Are we duplicating ourselves by taking it all out and putting it into her current S&S VLS60, could we just leave it in the SIPP but have that invested in VLS60 and repeat year on year.
Another question, if withdrawing how do Vanguard know she's not earning (from Oct) for tax purposes
edit ..she would have had earnings this tax year total £8750 with a £20k redundancy figure so will it be taxed ?0 -
Vanguard won't know her personal circumstances and even if they did they couldn't act on it. They have to follow HMRC procedures.
Which means the emergency tax code (1257L) will be used on the first payment on a non cumulative basis. So no tax would be deducted unless the taxable amount was over £1,048.
Once the first payment has been reported to HMRC then an updated tax code will be issued based on her circumstances at that point in time.1 -
I have £2880, now £3600, invested with HL this tax year. I will not be earning enough to pay tax this year and intend to take the full £3600 in the coming months. Note that this will be my first pension drawdown.
My question is what can I do to get the full £3600 this year and not have HL deduct 20% or some other amount under an emergency code which I would then have to reclaim and I assume not get until next year?
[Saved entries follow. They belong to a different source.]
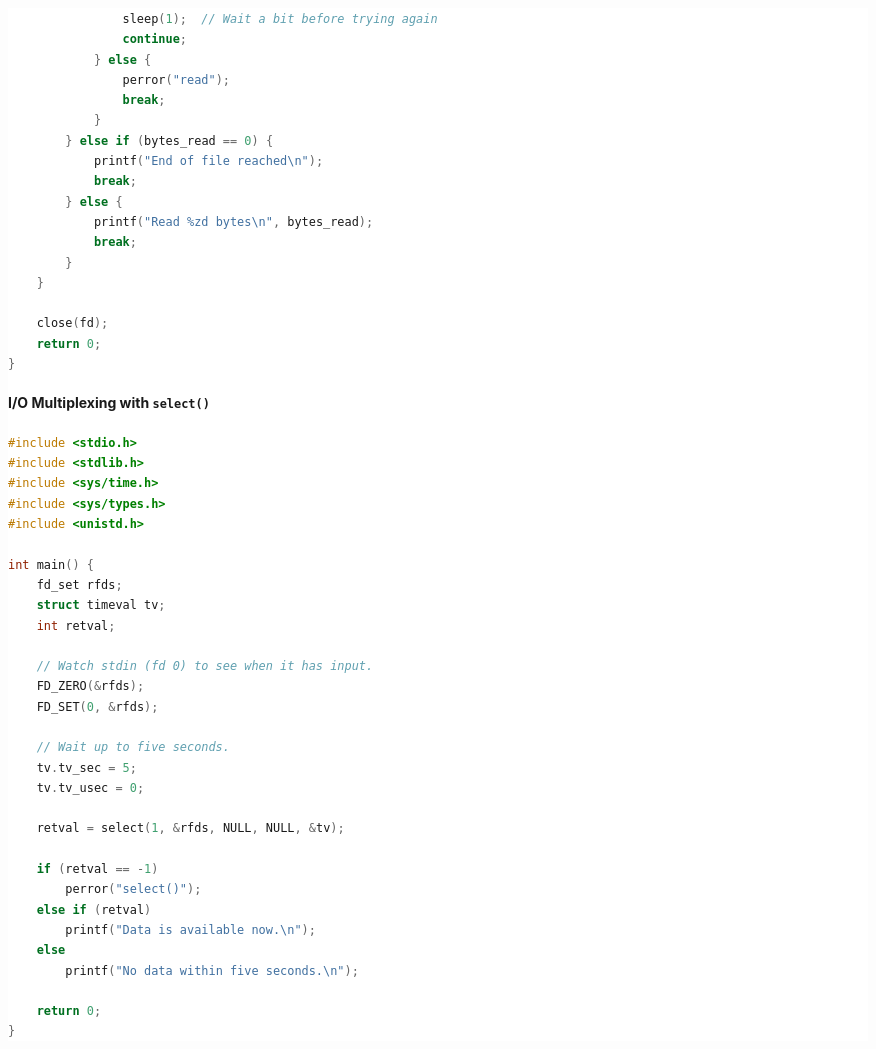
 ```c
                sleep(1);  // Wait a bit before trying again
                continue;
            } else {
                perror("read");
                break;
            }
        } else if (bytes_read == 0) {
            printf("End of file reached\n");
            break;
        } else {
            printf("Read %zd bytes\n", bytes_read);
            break;
        }
    }

    close(fd);
    return 0;
}
```

#### I/O Multiplexing with `select()`

```c
#include <stdio.h>
#include <stdlib.h>
#include <sys/time.h>
#include <sys/types.h>
#include <unistd.h>

int main() {
    fd_set rfds;
    struct timeval tv;
    int retval;

    // Watch stdin (fd 0) to see when it has input.
    FD_ZERO(&rfds);
    FD_SET(0, &rfds);

    // Wait up to five seconds.
    tv.tv_sec = 5;
    tv.tv_usec = 0;

    retval = select(1, &rfds, NULL, NULL, &tv);

    if (retval == -1)
        perror("select()");
    else if (retval)
        printf("Data is available now.\n");
    else
        printf("No data within five seconds.\n");

    return 0;
}
```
I did read that withdrawing a nominal amount would cause the IR to send a tax code to HL which they would then apply however I assume that they would still deduct 20% on a subsequent withdrawal.0 -
Sanxxx said:I have £2880, now £3600, invested with HL this tax year. I will not be earning enough to pay tax this year and intend to take the full £3600 in the coming months. Note that this will be my first pension drawdown.
My question is what can I do to get the full £3600 this year and not have HL deduct 20% or some other amount under an emergency code which I would then have to reclaim and I assume not get until next year?
I did read that withdrawing a nominal amount would cause the IR to send a tax code to HL which they would then apply however I assume that they would still deduct 20% on a subsequent withdrawal.
Don't you think HL operate PAYE correctly?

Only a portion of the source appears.